Unify the two copies of bn_add_words and bn_sub_words
Compilers are fine at inlining functions nowadays. We can hide the
BN_ULLONG vs. manual carry extraction inside an inline function. I've
patterned the type signatures intentionally after Clang's builtins, in
case we want to use them in the future.
(Previously I wrote in
https://boringssl-review.googlesource.com/c/boringssl/+/56966 that the
builtins weren't good on aarch64. This wasn't quite right. Rather, they
were bad on both x86_64 and aarch64 in LLVM 13, but they're fine on both
in LLVM 14. My machine's Xcode was just a little old.)

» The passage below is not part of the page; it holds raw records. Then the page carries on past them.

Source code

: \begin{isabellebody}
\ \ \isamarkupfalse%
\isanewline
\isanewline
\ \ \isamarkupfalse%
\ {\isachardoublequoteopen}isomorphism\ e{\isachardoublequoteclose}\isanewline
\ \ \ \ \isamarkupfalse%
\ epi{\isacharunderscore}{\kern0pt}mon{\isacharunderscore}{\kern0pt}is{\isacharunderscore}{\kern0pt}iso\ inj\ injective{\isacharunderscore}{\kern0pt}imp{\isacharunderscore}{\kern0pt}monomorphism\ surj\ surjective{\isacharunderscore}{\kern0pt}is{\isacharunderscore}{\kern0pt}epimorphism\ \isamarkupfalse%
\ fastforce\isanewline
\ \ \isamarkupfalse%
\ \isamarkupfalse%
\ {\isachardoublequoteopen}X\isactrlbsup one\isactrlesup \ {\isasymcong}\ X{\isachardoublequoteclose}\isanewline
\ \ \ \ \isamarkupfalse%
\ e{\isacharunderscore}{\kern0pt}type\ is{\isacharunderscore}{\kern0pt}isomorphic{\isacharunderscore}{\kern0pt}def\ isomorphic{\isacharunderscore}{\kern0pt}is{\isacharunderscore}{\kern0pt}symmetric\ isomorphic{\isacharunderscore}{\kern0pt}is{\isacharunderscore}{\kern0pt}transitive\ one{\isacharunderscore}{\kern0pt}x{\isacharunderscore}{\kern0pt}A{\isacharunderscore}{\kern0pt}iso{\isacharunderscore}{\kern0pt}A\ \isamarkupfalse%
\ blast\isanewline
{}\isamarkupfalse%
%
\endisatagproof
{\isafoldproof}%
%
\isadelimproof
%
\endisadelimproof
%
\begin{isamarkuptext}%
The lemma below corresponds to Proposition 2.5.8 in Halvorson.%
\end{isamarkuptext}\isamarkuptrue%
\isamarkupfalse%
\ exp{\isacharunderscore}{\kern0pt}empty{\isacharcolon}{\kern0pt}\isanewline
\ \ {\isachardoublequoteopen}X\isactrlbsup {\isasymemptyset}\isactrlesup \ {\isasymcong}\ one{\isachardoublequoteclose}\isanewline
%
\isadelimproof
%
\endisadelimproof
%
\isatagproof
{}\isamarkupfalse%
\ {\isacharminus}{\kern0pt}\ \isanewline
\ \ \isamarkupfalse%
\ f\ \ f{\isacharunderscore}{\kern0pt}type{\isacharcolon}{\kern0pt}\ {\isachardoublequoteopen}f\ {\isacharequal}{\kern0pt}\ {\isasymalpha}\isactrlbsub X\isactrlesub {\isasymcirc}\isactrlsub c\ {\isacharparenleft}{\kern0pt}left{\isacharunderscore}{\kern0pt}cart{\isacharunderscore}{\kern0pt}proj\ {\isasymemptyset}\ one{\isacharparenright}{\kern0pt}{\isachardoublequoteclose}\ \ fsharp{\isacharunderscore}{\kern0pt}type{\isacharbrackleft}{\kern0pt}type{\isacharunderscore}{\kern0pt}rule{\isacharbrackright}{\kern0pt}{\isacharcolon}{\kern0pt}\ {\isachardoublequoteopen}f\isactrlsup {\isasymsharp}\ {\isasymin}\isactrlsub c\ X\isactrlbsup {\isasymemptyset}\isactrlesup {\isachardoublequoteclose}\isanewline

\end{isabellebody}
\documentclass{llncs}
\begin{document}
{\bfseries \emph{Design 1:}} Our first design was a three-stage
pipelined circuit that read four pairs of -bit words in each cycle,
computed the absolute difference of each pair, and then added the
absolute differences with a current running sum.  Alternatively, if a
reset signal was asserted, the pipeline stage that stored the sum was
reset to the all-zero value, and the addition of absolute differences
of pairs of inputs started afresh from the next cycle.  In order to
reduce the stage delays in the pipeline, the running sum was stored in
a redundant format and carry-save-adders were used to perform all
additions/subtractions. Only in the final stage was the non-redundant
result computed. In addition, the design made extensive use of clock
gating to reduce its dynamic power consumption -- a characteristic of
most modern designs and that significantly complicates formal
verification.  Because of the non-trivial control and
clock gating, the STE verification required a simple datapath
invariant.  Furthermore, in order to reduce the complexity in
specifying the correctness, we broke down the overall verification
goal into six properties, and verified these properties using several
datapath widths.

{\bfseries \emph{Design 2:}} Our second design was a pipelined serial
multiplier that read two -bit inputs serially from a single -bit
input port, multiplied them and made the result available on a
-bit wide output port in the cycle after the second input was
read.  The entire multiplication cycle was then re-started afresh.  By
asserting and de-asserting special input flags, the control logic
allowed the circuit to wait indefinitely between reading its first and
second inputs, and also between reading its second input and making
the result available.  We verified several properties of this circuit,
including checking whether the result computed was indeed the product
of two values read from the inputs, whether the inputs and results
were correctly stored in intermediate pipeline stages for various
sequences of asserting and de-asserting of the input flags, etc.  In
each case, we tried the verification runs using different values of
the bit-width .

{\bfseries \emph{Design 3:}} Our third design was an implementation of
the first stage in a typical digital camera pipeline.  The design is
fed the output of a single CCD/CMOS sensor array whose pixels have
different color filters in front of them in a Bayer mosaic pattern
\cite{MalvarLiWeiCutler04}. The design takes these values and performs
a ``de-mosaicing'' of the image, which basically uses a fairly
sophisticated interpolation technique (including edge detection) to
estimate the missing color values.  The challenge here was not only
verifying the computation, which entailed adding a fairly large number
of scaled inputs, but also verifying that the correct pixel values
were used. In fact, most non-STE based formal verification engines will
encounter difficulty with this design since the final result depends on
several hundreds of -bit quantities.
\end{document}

Change-Id: I666466dce7a146d5e49e94ff372ea018b610ef34
Reviewed-on: https://boringssl-review.googlesource.com/c/boringssl/+/57245
Commit-Queue: David Benjamin <davidben@google.com>
Auto-Submit: David Benjamin <davidben@google.com>
Reviewed-by: Bob Beck <bbe@google.com>
diff --git a/crypto/fipsmodule/bn/generic.c b/crypto/fipsmodule/bn/generic.c
index bf4971f..e4f4518 100644
--- a/crypto/fipsmodule/bn/generic.c
+++ b/crypto/fipsmodule/bn/generic.c
@@ -567,145 +567,89 @@
#if !defined(BN_ADD_ASM)
-#ifdef BN_ULLONG
+// bn_add_with_carry returns |x + y + carry|, and sets |*out_carry| to the
+// carry bit. |carry| must be zero or one.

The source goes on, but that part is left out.